Dataset entries:
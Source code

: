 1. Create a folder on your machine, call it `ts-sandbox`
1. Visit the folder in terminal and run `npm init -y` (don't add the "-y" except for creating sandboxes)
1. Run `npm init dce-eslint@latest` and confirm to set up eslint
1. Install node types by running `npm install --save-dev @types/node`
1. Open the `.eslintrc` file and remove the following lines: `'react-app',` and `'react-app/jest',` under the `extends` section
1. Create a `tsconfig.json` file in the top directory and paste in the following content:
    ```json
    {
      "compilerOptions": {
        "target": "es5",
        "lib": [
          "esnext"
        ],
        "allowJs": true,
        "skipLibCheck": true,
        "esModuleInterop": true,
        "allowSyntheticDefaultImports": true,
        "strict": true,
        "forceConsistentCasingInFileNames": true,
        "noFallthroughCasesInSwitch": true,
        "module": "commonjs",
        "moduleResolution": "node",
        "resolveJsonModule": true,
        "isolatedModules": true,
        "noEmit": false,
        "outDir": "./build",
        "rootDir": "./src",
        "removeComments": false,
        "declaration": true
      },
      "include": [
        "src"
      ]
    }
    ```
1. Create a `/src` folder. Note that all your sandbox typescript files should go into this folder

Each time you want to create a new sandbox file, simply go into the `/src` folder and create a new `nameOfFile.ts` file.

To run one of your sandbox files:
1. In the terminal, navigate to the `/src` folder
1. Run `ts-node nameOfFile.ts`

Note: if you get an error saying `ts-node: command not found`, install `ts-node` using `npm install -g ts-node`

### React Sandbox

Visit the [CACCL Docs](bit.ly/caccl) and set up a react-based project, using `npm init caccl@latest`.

§ WHAT YOU HAVE TO DO
Go through the records and set each one down again, unchanged.

§ THE COMPLETED TASK
Source code

: 1. Create a folder on your machine, call it `ts-sandbox`
1. Visit the folder in terminal and run `npm init -y` (don't add the "-y" except for creating sandboxes)
1. Run `npm init dce-eslint@latest` and confirm to set up eslint
1. Install node types by running `npm install --save-dev @types/node`
1. Open the `.eslintrc` file and remove the following lines: `'react-app',` and `'react-app/jest',` under the `extends` section
1. Create a `tsconfig.json` file in the top directory and paste in the following content:
    ```json
    {
      "compilerOptions": {
        "target": "es5",
        "lib": [
          "esnext"
        ],
        "allowJs": true,
        "skipLibCheck": true,
        "esModuleInterop": true,
        "allowSyntheticDefaultImports": true,
        "strict": true,
        "forceConsistentCasingInFileNames": true,
        "noFallthroughCasesInSwitch": true,
        "module": "commonjs",
        "moduleResolution": "node",
        "resolveJsonModule": true,
        "isolatedModules": true,
        "noEmit": false,
        "outDir": "./build",
        "rootDir": "./src",
        "removeComments": false,
        "declaration": true
      },
      "include": [
        "src"
      ]
    }
    ```
1. Create a `/src` folder. Note that all your sandbox typescript files should go into this folder

Each time you want to create a new sandbox file, simply go into the `/src` folder and create a new `nameOfFile.ts` file.

To run one of your sandbox files:
1. In the terminal, navigate to the `/src` folder
1. Run `ts-node nameOfFile.ts`

Note: if you get an error saying `ts-node: command not found`, install `ts-node` using `npm install -g ts-node`

### React Sandbox

Visit the [CACCL Docs](bit.ly/caccl) and set up a react-based project, using `npm init caccl@latest`.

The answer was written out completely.